Excerpted records Start Marker

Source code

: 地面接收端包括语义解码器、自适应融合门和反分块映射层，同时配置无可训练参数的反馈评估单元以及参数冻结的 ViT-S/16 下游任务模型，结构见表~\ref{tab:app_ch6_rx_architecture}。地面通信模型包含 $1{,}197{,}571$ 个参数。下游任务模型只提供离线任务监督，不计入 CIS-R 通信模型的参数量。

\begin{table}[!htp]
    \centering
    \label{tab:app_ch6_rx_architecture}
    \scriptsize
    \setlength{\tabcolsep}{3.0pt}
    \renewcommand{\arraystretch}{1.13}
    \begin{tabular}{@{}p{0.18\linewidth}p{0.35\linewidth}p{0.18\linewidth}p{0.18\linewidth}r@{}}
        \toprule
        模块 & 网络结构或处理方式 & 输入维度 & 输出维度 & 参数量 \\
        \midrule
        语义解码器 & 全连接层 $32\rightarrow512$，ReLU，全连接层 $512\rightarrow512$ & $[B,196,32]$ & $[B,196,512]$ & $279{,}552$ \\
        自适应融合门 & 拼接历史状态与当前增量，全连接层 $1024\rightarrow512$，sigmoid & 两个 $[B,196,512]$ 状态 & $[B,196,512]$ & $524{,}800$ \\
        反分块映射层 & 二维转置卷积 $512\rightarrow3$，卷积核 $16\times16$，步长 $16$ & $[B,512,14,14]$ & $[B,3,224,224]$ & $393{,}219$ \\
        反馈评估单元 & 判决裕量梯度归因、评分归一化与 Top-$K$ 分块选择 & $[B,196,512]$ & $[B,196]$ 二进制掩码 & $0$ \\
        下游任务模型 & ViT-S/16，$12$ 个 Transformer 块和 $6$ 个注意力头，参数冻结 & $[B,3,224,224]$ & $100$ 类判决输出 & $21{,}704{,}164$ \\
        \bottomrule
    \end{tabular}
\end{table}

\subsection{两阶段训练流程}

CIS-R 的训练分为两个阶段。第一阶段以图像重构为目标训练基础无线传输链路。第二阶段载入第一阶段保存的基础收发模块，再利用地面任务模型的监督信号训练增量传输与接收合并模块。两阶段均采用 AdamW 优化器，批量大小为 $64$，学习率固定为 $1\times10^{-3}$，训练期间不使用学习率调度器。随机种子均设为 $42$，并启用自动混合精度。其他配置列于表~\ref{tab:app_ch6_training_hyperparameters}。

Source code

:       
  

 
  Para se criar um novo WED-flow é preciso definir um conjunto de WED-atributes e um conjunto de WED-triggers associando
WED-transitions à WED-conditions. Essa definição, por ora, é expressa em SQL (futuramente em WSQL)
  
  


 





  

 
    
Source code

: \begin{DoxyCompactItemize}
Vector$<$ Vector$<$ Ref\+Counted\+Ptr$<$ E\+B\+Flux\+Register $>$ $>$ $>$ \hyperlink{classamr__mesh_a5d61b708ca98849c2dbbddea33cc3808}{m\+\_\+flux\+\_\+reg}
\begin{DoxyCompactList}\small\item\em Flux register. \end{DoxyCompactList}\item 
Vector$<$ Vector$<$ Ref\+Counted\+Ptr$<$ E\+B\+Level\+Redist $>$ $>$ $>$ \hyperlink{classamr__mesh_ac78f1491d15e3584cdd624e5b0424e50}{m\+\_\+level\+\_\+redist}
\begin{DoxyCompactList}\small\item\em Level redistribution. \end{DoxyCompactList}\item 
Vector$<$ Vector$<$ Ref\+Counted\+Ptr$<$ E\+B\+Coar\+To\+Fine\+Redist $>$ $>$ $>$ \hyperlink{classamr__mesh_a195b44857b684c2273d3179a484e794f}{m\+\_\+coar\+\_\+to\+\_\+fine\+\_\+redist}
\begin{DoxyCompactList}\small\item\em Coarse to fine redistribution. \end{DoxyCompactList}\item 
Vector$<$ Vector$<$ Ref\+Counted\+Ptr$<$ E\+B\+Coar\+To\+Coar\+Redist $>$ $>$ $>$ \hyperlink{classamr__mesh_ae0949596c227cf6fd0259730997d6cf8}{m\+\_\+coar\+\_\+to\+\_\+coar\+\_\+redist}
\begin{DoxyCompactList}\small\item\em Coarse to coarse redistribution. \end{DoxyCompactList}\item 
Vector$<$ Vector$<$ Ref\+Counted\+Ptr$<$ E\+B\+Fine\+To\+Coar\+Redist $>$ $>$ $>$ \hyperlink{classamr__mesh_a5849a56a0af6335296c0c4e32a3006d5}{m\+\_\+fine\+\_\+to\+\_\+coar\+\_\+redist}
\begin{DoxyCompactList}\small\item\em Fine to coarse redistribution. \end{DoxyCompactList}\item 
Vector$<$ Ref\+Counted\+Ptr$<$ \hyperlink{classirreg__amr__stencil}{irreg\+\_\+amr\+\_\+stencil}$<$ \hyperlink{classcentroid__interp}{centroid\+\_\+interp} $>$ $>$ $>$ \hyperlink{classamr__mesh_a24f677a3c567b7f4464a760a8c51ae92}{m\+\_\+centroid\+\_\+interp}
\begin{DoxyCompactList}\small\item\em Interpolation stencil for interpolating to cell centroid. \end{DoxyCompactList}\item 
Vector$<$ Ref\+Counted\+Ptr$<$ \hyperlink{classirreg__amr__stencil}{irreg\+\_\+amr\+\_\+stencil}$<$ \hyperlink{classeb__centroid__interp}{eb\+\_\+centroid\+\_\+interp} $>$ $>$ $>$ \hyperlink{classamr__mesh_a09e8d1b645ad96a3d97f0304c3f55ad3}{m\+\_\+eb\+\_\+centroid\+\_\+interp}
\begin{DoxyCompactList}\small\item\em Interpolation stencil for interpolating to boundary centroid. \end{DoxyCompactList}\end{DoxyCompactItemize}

Excerpted records End Marker

### Your objective
Retype the data shown above so that each line matches the original.

### Response to this exercise
Source code

: 地面接收端包括语义解码器、自适应融合门和反分块映射层，同时配置无可训练参数的反馈评估单元以及参数冻结的 ViT-S/16 下游任务模型，结构见表~\ref{tab:app_ch6_rx_architecture}。地面通信模型包含 $1{,}197{,}571$ 个参数。下游任务模型只提供离线任务监督，不计入 CIS-R 通信模型的参数量。

\begin{table}[!htp]
    \centering
    \label{tab:app_ch6_rx_architecture}
    \scriptsize
    \setlength{\tabcolsep}{3.0pt}
    \renewcommand{\arraystretch}{1.13}
    \begin{tabular}{@{}p{0.18\linewidth}p{0.35\linewidth}p{0.18\linewidth}p{0.18\linewidth}r@{}}
        \toprule
        模块 & 网络结构或处理方式 & 输入维度 & 输出维度 & 参数量 \\
        \midrule
        语义解码器 & 全连接层 $32\rightarrow512$，ReLU，全连接层 $512\rightarrow512$ & $[B,196,32]$ & $[B,196,512]$ & $279{,}552$ \\
        自适应融合门 & 拼接历史状态与当前增量，全连接层 $1024\rightarrow512$，sigmoid & 两个 $[B,196,512]$ 状态 & $[B,196,512]$ & $524{,}800$ \\
        反分块映射层 & 二维转置卷积 $512\rightarrow3$，卷积核 $16\times16$，步长 $16$ & $[B,512,14,14]$ & $[B,3,224,224]$ & $393{,}219$ \\
        反馈评估单元 & 判决裕量梯度归因、评分归一化与 Top-$K$ 分块选择 & $[B,196,512]$ & $[B,196]$ 二进制掩码 & $0$ \\
        下游任务模型 & ViT-S/16，$12$ 个 Transformer 块和 $6$ 个注意力头，参数冻结 & $[B,3,224,224]$ & $100$ 类判决输出 & $21{,}704{,}164$ \\
        \bottomrule
    \end{tabular}
\end{table}

\subsection{两阶段训练流程}

CIS-R 的训练分为两个阶段。第一阶段以图像重构为目标训练基础无线传输链路。第二阶段载入第一阶段保存的基础收发模块，再利用地面任务模型的监督信号训练增量传输与接收合并模块。两阶段均采用 AdamW 优化器，批量大小为 $64$，学习率固定为 $1\times10^{-3}$，训练期间不使用学习率调度器。随机种子均设为 $42$，并启用自动混合精度。其他配置列于表~\ref{tab:app_ch6_training_hyperparameters}。

Source code

:       
  

 
  Para se criar um novo WED-flow é preciso definir um conjunto de WED-atributes e um conjunto de WED-triggers associando
WED-transitions à WED-conditions. Essa definição, por ora, é expressa em SQL (futuramente em WSQL)
  
  


 





  

 
    
Source code

: \begin{DoxyCompactItemize}
Vector$<$ Vector$<$ Ref\+Counted\+Ptr$<$ E\+B\+Flux\+Register $>$ $>$ $>$ \hyperlink{classamr__mesh_a5d61b708ca98849c2dbbddea33cc3808}{m\+\_\+flux\+\_\+reg}
\begin{DoxyCompactList}\small\item\em Flux register. \end{DoxyCompactList}\item 
Vector$<$ Vector$<$ Ref\+Counted\+Ptr$<$ E\+B\+Level\+Redist $>$ $>$ $>$ \hyperlink{classamr__mesh_ac78f1491d15e3584cdd624e5b0424e50}{m\+\_\+level\+\_\+redist}
\begin{DoxyCompactList}\small\item\em Level redistribution. \end{DoxyCompactList}\item 
Vector$<$ Vector$<$ Ref\+Counted\+Ptr$<$ E\+B\+Coar\+To\+Fine\+Redist $>$ $>$ $>$ \hyperlink{classamr__mesh_a195b44857b684c2273d3179a484e794f}{m\+\_\+coar\+\_\+to\+\_\+fine\+\_\+redist}
\begin{DoxyCompactList}\small\item\em Coarse to fine redistribution. \end{DoxyCompactList}\item 
Vector$<$ Vector$<$ Ref\+Counted\+Ptr$<$ E\+B\+Coar\+To\+Coar\+Redist $>$ $>$ $>$ \hyperlink{classamr__mesh_ae0949596c227cf6fd0259730997d6cf8}{m\+\_\+coar\+\_\+to\+\_\+coar\+\_\+redist}
\begin{DoxyCompactList}\small\item\em Coarse to coarse redistribution. \end{DoxyCompactList}\item 
Vector$<$ Vector$<$ Ref\+Counted\+Ptr$<$ E\+B\+Fine\+To\+Coar\+Redist $>$ $>$ $>$ \hyperlink{classamr__mesh_a5849a56a0af6335296c0c4e32a3006d5}{m\+\_\+fine\+\_\+to\+\_\+coar\+\_\+redist}
\begin{DoxyCompactList}\small\item\em Fine to coarse redistribution. \end{DoxyCompactList}\item 
Vector$<$ Ref\+Counted\+Ptr$<$ \hyperlink{classirreg__amr__stencil}{irreg\+\_\+amr\+\_\+stencil}$<$ \hyperlink{classcentroid__interp}{centroid\+\_\+interp} $>$ $>$ $>$ \hyperlink{classamr__mesh_a24f677a3c567b7f4464a760a8c51ae92}{m\+\_\+centroid\+\_\+interp}
\begin{DoxyCompactList}\small\item\em Interpolation stencil for interpolating to cell centroid. \end{DoxyCompactList}\item 
Vector$<$ Ref\+Counted\+Ptr$<$ \hyperlink{classirreg__amr__stencil}{irreg\+\_\+amr\+\_\+stencil}$<$ \hyperlink{classeb__centroid__interp}{eb\+\_\+centroid\+\_\+interp} $>$ $>$ $>$ \hyperlink{classamr__mesh_a09e8d1b645ad96a3d97f0304c3f55ad3}{m\+\_\+eb\+\_\+centroid\+\_\+interp}
\begin{DoxyCompactList}\small\item\em Interpolation stencil for interpolating to boundary centroid. \end{DoxyCompactList}\end{DoxyCompactItemize}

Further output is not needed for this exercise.